Activity — The output should be identical to the entries that follow.

___ Records shown

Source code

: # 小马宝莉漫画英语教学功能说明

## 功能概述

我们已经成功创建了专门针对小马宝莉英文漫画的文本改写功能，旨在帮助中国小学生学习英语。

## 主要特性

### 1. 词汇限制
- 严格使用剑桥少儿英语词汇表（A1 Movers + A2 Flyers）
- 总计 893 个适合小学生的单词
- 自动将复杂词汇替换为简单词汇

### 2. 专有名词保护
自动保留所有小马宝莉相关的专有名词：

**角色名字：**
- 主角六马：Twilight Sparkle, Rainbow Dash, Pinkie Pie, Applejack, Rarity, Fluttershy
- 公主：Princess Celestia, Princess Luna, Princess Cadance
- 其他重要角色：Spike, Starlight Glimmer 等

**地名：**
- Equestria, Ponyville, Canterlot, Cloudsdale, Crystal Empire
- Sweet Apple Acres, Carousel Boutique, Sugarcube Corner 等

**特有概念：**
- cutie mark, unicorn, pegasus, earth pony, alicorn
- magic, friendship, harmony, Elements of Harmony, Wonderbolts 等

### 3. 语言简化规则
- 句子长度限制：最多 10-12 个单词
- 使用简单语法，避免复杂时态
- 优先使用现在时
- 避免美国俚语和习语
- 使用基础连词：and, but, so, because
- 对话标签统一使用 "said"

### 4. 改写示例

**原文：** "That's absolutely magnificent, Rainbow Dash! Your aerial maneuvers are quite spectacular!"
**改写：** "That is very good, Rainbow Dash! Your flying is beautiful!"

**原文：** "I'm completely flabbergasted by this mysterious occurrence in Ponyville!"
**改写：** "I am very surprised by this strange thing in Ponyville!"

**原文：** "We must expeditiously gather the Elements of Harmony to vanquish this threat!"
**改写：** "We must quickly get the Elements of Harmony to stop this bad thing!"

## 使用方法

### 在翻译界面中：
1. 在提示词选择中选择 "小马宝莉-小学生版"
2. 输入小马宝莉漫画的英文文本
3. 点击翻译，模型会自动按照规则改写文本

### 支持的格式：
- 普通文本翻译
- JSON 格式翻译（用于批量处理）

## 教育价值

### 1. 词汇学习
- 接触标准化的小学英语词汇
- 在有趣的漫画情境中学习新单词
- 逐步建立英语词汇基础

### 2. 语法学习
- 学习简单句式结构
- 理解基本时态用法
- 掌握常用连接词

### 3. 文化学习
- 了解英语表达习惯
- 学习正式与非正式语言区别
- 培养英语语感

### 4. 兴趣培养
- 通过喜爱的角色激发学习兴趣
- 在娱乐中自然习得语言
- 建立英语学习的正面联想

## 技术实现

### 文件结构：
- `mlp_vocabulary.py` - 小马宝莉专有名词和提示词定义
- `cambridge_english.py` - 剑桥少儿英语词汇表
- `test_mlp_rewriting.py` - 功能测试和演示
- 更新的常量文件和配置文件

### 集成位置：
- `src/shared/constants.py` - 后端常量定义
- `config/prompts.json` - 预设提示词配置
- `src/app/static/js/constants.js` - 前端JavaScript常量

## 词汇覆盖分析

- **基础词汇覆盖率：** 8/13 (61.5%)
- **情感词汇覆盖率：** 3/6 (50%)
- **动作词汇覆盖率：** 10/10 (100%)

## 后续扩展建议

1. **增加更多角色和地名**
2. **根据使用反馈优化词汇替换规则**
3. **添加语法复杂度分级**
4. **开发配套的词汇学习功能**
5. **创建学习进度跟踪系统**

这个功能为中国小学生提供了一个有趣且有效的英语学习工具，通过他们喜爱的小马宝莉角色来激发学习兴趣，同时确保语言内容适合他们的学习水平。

______

Solution for this problem —
Source code

: # 小马宝莉漫画英语教学功能说明

## 功能概述

我们已经成功创建了专门针对小马宝莉英文漫画的文本改写功能，旨在帮助中国小学生学习英语。

## 主要特性

### 1. 词汇限制
- 严格使用剑桥少儿英语词汇表（A1 Movers + A2 Flyers）
- 总计 893 个适合小学生的单词
- 自动将复杂词汇替换为简单词汇

### 2. 专有名词保护
自动保留所有小马宝莉相关的专有名词：

**角色名字：**
- 主角六马：Twilight Sparkle, Rainbow Dash, Pinkie Pie, Applejack, Rarity, Fluttershy
- 公主：Princess Celestia, Princess Luna, Princess Cadance
- 其他重要角色：Spike, Starlight Glimmer 等

**地名：**
- Equestria, Ponyville, Canterlot, Cloudsdale, Crystal Empire
- Sweet Apple Acres, Carousel Boutique, Sugarcube Corner 等

**特有概念：**
- cutie mark, unicorn, pegasus, earth pony, alicorn
- magic, friendship, harmony, Elements of Harmony, Wonderbolts 等

### 3. 语言简化规则
- 句子长度限制：最多 10-12 个单词
- 使用简单语法，避免复杂时态
- 优先使用现在时
- 避免美国俚语和习语
- 使用基础连词：and, but, so, because
- 对话标签统一使用 "said"

### 4. 改写示例

**原文：** "That's absolutely magnificent, Rainbow Dash! Your aerial maneuvers are quite spectacular!"
**改写：** "That is very good, Rainbow Dash! Your flying is beautiful!"

**原文：** "I'm completely flabbergasted by this mysterious occurrence in Ponyville!"
**改写：** "I am very surprised by this strange thing in Ponyville!"

**原文：** "We must expeditiously gather the Elements of Harmony to vanquish this threat!"
**改写：** "We must quickly get the Elements of Harmony to stop this bad thing!"

## 使用方法

### 在翻译界面中：
1. 在提示词选择中选择 "小马宝莉-小学生版"
2. 输入小马宝莉漫画的英文文本
3. 点击翻译，模型会自动按照规则改写文本

### 支持的格式：
- 普通文本翻译
- JSON 格式翻译（用于批量处理）

## 教育价值

### 1. 词汇学习
- 接触标准化的小学英语词汇
- 在有趣的漫画情境中学习新单词
- 逐步建立英语词汇基础

### 2. 语法学习
- 学习简单句式结构
- 理解基本时态用法
- 掌握常用连接词

### 3. 文化学习
- 了解英语表达习惯
- 学习正式与非正式语言区别
- 培养英语语感

### 4. 兴趣培养
- 通过喜爱的角色激发学习兴趣
- 在娱乐中自然习得语言
- 建立英语学习的正面联想

## 技术实现

### 文件结构：
- `mlp_vocabulary.py` - 小马宝莉专有名词和提示词定义
- `cambridge_english.py` - 剑桥少儿英语词汇表
- `test_mlp_rewriting.py` - 功能测试和演示
- 更新的常量文件和配置文件

### 集成位置：
- `src/shared/constants.py` - 后端常量定义
- `config/prompts.json` - 预设提示词配置
- `src/app/static/js/constants.js` - 前端JavaScript常量

## 词汇覆盖分析

- **基础词汇覆盖率：** 8/13 (61.5%)
- **情感词汇覆盖率：** 3/6 (50%)
- **动作词汇覆盖率：** 10/10 (100%)

## 后续扩展建议

1. **增加更多角色和地名**
2. **根据使用反馈优化词汇替换规则**
3. **添加语法复杂度分级**
4. **开发配套的词汇学习功能**
5. **创建学习进度跟踪系统**

这个功能为中国小学生提供了一个有趣且有效的英语学习工具，通过他们喜爱的小马宝莉角色来激发学习兴趣，同时确保语言内容适合他们的学习水平。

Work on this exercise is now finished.